:: Data for analysis ::

--------------------

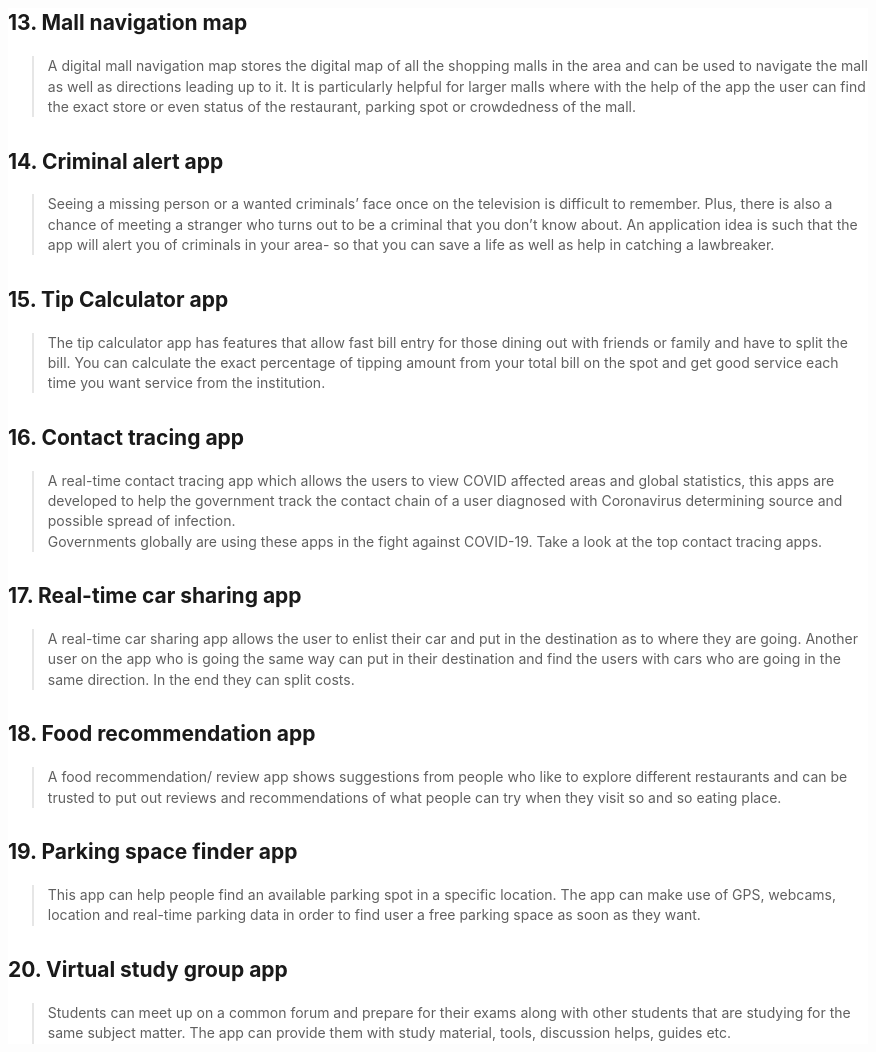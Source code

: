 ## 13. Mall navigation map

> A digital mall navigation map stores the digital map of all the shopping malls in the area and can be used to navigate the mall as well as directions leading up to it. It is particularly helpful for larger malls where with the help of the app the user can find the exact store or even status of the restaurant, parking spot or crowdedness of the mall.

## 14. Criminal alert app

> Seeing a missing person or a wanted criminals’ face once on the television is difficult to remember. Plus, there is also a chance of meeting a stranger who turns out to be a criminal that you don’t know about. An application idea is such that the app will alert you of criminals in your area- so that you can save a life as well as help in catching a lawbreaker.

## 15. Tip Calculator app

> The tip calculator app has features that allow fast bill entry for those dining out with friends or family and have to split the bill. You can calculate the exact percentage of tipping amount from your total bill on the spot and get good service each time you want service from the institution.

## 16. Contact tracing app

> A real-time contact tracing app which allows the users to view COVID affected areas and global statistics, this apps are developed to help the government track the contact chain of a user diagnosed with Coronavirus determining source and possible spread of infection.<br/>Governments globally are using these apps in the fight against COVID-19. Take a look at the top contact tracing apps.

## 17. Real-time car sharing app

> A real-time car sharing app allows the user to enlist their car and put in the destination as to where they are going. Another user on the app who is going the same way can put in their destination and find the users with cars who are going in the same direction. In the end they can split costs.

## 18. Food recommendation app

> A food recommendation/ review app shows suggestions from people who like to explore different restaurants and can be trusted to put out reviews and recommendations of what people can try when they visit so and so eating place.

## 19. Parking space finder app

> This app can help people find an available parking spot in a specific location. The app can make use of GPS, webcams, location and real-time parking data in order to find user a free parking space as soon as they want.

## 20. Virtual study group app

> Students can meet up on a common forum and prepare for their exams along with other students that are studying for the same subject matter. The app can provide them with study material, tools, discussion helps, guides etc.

--------------------

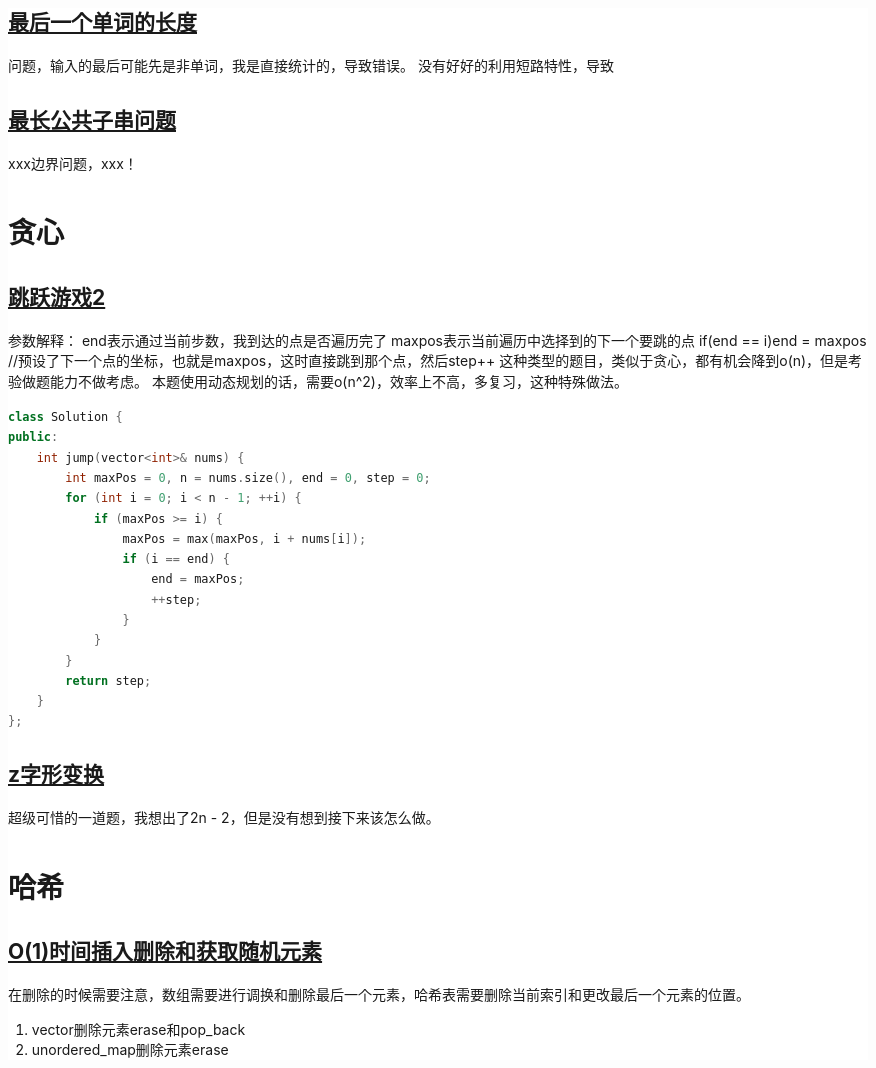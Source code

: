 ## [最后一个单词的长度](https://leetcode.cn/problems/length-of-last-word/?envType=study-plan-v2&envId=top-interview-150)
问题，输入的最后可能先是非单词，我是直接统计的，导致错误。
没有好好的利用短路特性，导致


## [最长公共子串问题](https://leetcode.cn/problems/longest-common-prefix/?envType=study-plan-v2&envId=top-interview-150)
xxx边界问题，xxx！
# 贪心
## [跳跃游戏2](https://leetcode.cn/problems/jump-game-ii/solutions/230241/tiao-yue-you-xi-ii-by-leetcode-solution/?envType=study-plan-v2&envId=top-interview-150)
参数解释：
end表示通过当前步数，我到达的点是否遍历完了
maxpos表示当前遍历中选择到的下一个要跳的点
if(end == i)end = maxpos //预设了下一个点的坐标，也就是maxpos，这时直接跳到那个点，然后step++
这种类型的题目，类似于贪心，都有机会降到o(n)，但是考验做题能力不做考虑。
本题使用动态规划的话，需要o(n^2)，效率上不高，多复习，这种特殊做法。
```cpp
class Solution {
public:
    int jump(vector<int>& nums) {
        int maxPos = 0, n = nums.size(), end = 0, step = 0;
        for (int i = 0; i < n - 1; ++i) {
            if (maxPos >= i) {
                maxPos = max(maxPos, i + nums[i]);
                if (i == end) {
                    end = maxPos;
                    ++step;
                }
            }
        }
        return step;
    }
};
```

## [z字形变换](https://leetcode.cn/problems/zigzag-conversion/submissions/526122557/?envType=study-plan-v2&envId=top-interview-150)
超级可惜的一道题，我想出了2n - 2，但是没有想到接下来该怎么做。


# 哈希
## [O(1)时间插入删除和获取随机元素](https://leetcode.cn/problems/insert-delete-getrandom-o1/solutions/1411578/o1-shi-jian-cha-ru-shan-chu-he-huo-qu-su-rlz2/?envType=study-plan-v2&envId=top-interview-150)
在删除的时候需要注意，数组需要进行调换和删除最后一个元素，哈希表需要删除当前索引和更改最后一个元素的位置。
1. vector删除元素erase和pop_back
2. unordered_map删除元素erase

--------------------

:: Work to be completed ::
Take the line above containing "这种类型的题目，类似于贪心，都有机会降到o(n)，但是考验做题能力不做考虑。", the line containing "2. unordered_map删除元素erase", and all lines in between, and copy them exactly without anything else.

:: Answer section ::
这种类型的题目，类似于贪心，都有机会降到o(n)，但是考验做题能力不做考虑。
本题使用动态规划的话，需要o(n^2)，效率上不高，多复习，这种特殊做法。
```cpp
class Solution {
public:
    int jump(vector<int>& nums) {
        int maxPos = 0, n = nums.size(), end = 0, step = 0;
        for (int i = 0; i < n - 1; ++i) {
            if (maxPos >= i) {
                maxPos = max(maxPos, i + nums[i]);
                if (i == end) {
                    end = maxPos;
                    ++step;
                }
            }
        }
        return step;
    }
};
```

## [z字形变换](https://leetcode.cn/problems/zigzag-conversion/submissions/526122557/?envType=study-plan-v2&envId=top-interview-150)
超级可惜的一道题，我想出了2n - 2，但是没有想到接下来该怎么做。


# 哈希
## [O(1)时间插入删除和获取随机元素](https://leetcode.cn/problems/insert-delete-getrandom-o1/solutions/1411578/o1-shi-jian-cha-ru-shan-chu-he-huo-qu-su-rlz2/?envType=study-plan-v2&envId=top-interview-150)
在删除的时候需要注意，数组需要进行调换和删除最后一个元素，哈希表需要删除当前索引和更改最后一个元素的位置。
1. vector删除元素erase和pop_back
2. unordered_map删除元素erase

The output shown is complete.